Esa maestra, a quien llegué a amar como lo hace cualquier niño, me enseñó ese día una gigantesca lección: la violencia no es pago de nada pero también la honradez, el reconocimiento de la culpa, es parte de las buenas enseñanzas: funda la autoridad moral.
Yo fui un animal pequeño al que le fallaron los instintos cuando nadie me había explicado la tolerancia. La verdad es que los dos fuimos culpables.
Pero, a pesar de que es un calvario aguantar a niños y adolescentes, nunca será un pecado, ni una incomodidad, asistir un sábado a un encuentro donde lo único que se busca es formar mejores maestros.
No escribo para apoyar a un ministro al borde de una huelga. Lo que sucede es que me gustaron sus ideas generales para reformar el sistema educativo.
Quiere, por ejemplo, formar 300 especialistas en cada expresión del arte. Principalmente para que guíen a educadores de más de 5 mil centros escolares.
El ministro Canjura hasta preguntó, en la radioemisora, si era o no necesario que un niño aprenda o haga teatro. Respuesta: ¡Claro que sí!
En un país solidario, las mejores expresiones del arte no deben conocerse solo en los centros educativos privados. Eso lo único que agranda son las diferencias entre ricos y pobres. Entre quienes pueden pagarse una buena educación y los que no tienen un centavo para eso.
Los buenos métodos de la educación deben ser los caminos más democratizadores que tenga un país.
Siempre que puedo pongo el ejemplo del periodismo: los mejores periodistas que he conocido en mi vida no vienen de mansiones ni de territorios ricos.
Son hijos de hogares pobres o medios donde podían tener acceso a buenos libros que potenciaran lo mejor que llevaban adentro. Muchos de ellos ni siquiera pusieron un pie en una universidad. Eso sí: casi todos tuvieron maestros ejemplares, repletos de vocación. Esos maestros sabían que el mundo entero cabía en la mano de un niño aunque éste parezca un gato que mira y juega con todo.
Educar es difícil. No lo hace cualquiera. No es comida de trompudos. Pero, con la educación salvadoreña hay que hacer algo. Con los educadores también.
También hay que cambiar lo que rodea a los educadores: es penoso, y por ahí debemos empezar (como una sugerencia al ministro), que mientras un niño, o un joven, pase seis o más horas, al día, manejando una computadora, los maestros les enseñen en una pizarra con un pedazo de tiza. ¡Eso es lo más antihistórico que tienen las democracias!.
Los educadores deben aprender a enseñar en el mismo lago tecnológico en el que nadan los niños. Deben aprender a manejarse tecnológicamente.

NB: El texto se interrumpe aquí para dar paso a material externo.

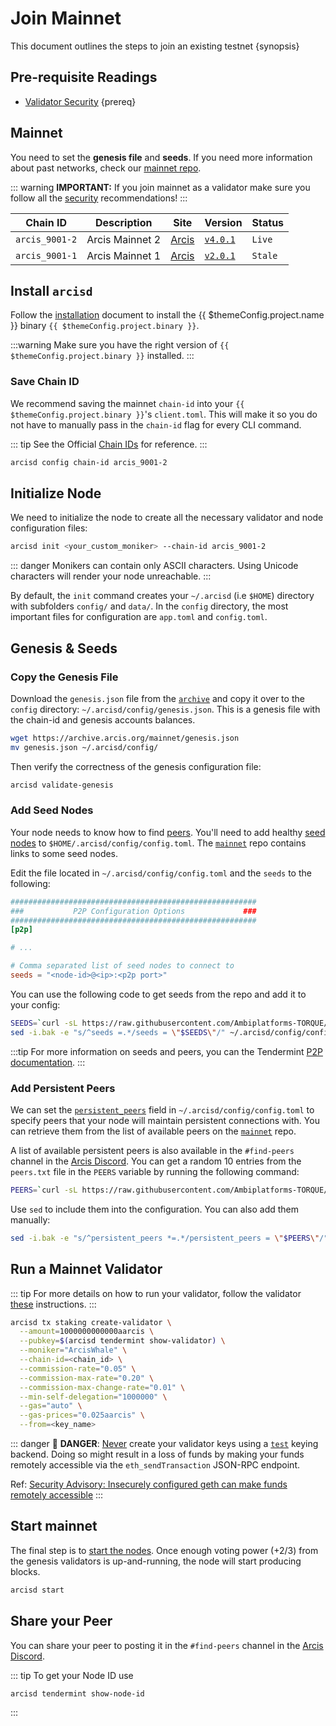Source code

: <!--
order: 3
-->

# Join Mainnet

This document outlines the steps to join an existing testnet {synopsis}

## Pre-requisite Readings

- [Validator Security](./security/security.md) {prereq}

## Mainnet

You need to set the **genesis file** and **seeds**. If you need more information about past networks, check our [mainnet repo](https://github.com/Ambiplatforms-TORQUE/mainnet).

::: warning
**IMPORTANT:** If you join mainnet as a validator make sure you follow all the [security](./security/security.md) recommendations!
:::

| Chain ID       | Description     | Site                                                               | Version                                                      | Status  |
| -------------- | --------------- | ------------------------------------------------------------------ | ------------------------------------------------------------ | ------- |
| `arcis_9001-2` | Arcis Mainnet 2 | [Arcis](https://github.com/Ambiplatforms-TORQUE/mainnet/tree/main/arcis_9001-2) | [`v4.0.1`](https://github.com/Ambiplatforms-TORQUE/arcis/releases/v4.0.1) | `Live`  |
| `arcis_9001-1` | Arcis Mainnet 1 | [Arcis](https://github.com/Ambiplatforms-TORQUE/mainnet/tree/main/arcis_9001-1) | [`v2.0.1`](https://github.com/Ambiplatforms-TORQUE/arcis/releases/v2.0.1) | `Stale` |

## Install `arcisd`

Follow the [installation](./quickstart/installation.md) document to install the {{ $themeConfig.project.name }} binary `{{ $themeConfig.project.binary }}`.

:::warning
Make sure you have the right version of `{{ $themeConfig.project.binary }}` installed.
:::

### Save Chain ID

We recommend saving the mainnet `chain-id` into your `{{ $themeConfig.project.binary }}`'s `client.toml`. This will make it so you do not have to manually pass in the `chain-id` flag for every CLI command.

::: tip
See the Official [Chain IDs](./../users/technical_concepts/chain_id.md#official-chain-ids) for reference.
:::

```bash
arcisd config chain-id arcis_9001-2
```

## Initialize Node

We need to initialize the node to create all the necessary validator and node configuration files:

```bash
arcisd init <your_custom_moniker> --chain-id arcis_9001-2
```

::: danger
Monikers can contain only ASCII characters. Using Unicode characters will render your node unreachable.
:::

By default, the `init` command creates your `~/.arcisd` (i.e `$HOME`) directory with subfolders `config/` and `data/`.
In the `config` directory, the most important files for configuration are `app.toml` and `config.toml`.

## Genesis & Seeds

### Copy the Genesis File

Download the `genesis.json` file from the [`archive`](https://archive.arcis.org/mainnet/genesis.json) and copy it over to the `config` directory: `~/.arcisd/config/genesis.json`. This is a genesis file with the chain-id and genesis accounts balances.

```bash
wget https://archive.arcis.org/mainnet/genesis.json
mv genesis.json ~/.arcisd/config/
```

Then verify the correctness of the genesis configuration file:

```bash
arcisd validate-genesis
```

### Add Seed Nodes

Your node needs to know how to find [peers](https://docs.tendermint.com/master/tendermint-core/using-tendermint.html#peers). You'll need to add healthy [seed nodes](https://docs.tendermint.com/master/tendermint-core/using-tendermint.html#seed) to `$HOME/.arcisd/config/config.toml`. The [`mainnet`](https://github.com/Ambiplatforms-TORQUE/mainnet) repo contains links to some seed nodes.

Edit the file located in `~/.arcisd/config/config.toml` and the `seeds` to the following:

```toml
#######################################################
###           P2P Configuration Options             ###
#######################################################
[p2p]

# ...

# Comma separated list of seed nodes to connect to
seeds = "<node-id>@<ip>:<p2p port>"
```

You can use the following code to get seeds from the repo and add it to your config:

```bash
SEEDS=`curl -sL https://raw.githubusercontent.com/Ambiplatforms-TORQUE/mainnet/main/arcis_9001-2/seeds.txt | awk '{print $1}' | paste -s -d, -`
sed -i.bak -e "s/^seeds =.*/seeds = \"$SEEDS\"/" ~/.arcisd/config/config.toml
```

:::tip
For more information on seeds and peers, you can the Tendermint [P2P documentation](https://docs.tendermint.com/master/spec/p2p/peer.html).
:::

### Add Persistent Peers

We can set the [`persistent_peers`](https://docs.tendermint.com/master/tendermint-core/using-tendermint.html#persistent-peer) field in `~/.arcisd/config/config.toml` to specify peers that your node will maintain persistent connections with. You can retrieve them from the list of
available peers on the [`mainnet`](https://github.com/Ambiplatforms-TORQUE/mainnet) repo.

A list of available persistent peers is also available in the `#find-peers` channel in the [Arcis Discord](https://discord.gg/arcis). You can get a random 10 entries from the `peers.txt` file in the `PEERS` variable by running the following command:

```bash
PEERS=`curl -sL https://raw.githubusercontent.com/Ambiplatforms-TORQUE/mainnet/main/arcis_9001-2/peers.txt | sort -R | head -n 10 | awk '{print $1}' | paste -s -d, -`
```

Use `sed` to include them into the configuration. You can also add them manually:

```bash
sed -i.bak -e "s/^persistent_peers *=.*/persistent_peers = \"$PEERS\"/" ~/.arcisd/config/config.toml
```

## Run a Mainnet Validator

::: tip
For more details on how to run your validator, follow the validator [these](./setup/run_validator.md) instructions.
:::

```bash
arcisd tx staking create-validator \
  --amount=1000000000000aarcis \
  --pubkey=$(arcisd tendermint show-validator) \
  --moniker="ArcisWhale" \
  --chain-id=<chain_id> \
  --commission-rate="0.05" \
  --commission-max-rate="0.20" \
  --commission-max-change-rate="0.01" \
  --min-self-delegation="1000000" \
  --gas="auto" \
  --gas-prices="0.025aarcis" \
  --from=<key_name>
```

::: danger
🚨 **DANGER**: <u>Never</u> create your validator keys using a [`test`](./../users/keys/keyring.md#testing) keying backend. Doing so might result in a loss of funds by making your funds remotely accessible via the `eth_sendTransaction` JSON-RPC endpoint.

Ref: [Security Advisory: Insecurely configured geth can make funds remotely accessible](https://blog.ethereum.org/2015/08/29/security-alert-insecurely-configured-geth-can-make-funds-remotely-accessible/)
:::

## Start mainnet

The final step is to [start the nodes](./quickstart/run_node.md#start-node). Once enough voting power (+2/3) from the genesis validators is up-and-running, the node will start producing blocks.

```bash
arcisd start
```

## Share your Peer

You can share your peer to posting it in the `#find-peers` channel in the [Arcis Discord](https://discord.gg/arcis).

::: tip
To get your Node ID use

```bash
arcisd tendermint show-node-id
```

:::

Alguna vez dije en televisión que si fuese ministro de educación, me meterían a la cárcel. No puede ser, no se puede justificar, que éste país gradúe, cada cuatro horas, un abogado.

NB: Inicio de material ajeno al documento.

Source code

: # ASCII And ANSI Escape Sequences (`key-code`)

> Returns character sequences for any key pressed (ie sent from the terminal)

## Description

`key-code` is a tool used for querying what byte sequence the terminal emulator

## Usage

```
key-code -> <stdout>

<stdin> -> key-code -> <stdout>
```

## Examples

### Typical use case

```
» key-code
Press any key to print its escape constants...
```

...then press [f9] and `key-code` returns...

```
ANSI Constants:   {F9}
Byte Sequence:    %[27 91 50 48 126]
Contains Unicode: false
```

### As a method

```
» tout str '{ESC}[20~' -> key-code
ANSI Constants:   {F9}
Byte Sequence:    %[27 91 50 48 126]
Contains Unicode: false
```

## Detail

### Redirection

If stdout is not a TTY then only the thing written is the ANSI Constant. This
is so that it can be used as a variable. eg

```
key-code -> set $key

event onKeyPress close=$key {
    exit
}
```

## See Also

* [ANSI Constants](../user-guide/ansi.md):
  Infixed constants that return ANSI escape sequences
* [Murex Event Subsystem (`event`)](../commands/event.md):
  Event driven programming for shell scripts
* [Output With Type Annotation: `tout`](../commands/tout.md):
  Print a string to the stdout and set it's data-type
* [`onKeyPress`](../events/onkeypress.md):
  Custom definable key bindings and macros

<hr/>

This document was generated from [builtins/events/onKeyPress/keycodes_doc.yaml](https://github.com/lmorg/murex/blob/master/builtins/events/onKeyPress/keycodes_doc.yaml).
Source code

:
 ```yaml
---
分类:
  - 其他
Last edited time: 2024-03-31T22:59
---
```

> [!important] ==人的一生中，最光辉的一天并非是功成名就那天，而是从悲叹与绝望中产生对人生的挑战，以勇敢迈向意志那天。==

Con sólo revisar las estadísticas, veremos que en las universidades salvadoreñas graduamos de todo, menos lo que más necesitamos para transitar por el mundo nuevo de la tecnología, de la información.
Un profesor de la Universidad Nacional que aspiraba a ser rector de esa academia estatal me decía, hace algún tiempo: “vaya al registro y pregunte cuántos inventos patentamos al año. Después échese a llorar”.
Por eso es que me meterían a la cárcel: obligaría a todas a las universidades a enseñar, con los mejores métodos, lo que requiere un país para caminar hacia el progreso. Les prohibiría graduar más abogados.
Los retos en educación son tantos que me parece una mezquindad de los educadores que no quieren aprender nuevas cosas, nuevos métodos, los sábados.
Cuando se es joven, lo que más se aprecia de los educadores es su ejemplo personal. Otras veces, como alguna vez se lo leí a Antonia Gala, lo más importante de la educación no es ver que una persona utilice el encendedor para encender un cigarro a un fumador. Lo más importante es que seamos tolerantes cuando alguien fume a nuestro lado, aunque nosotros no fumemos.
¿Y no es esa tolerancia lo que necesitamos en esta sociedad tan brutalmente violenta?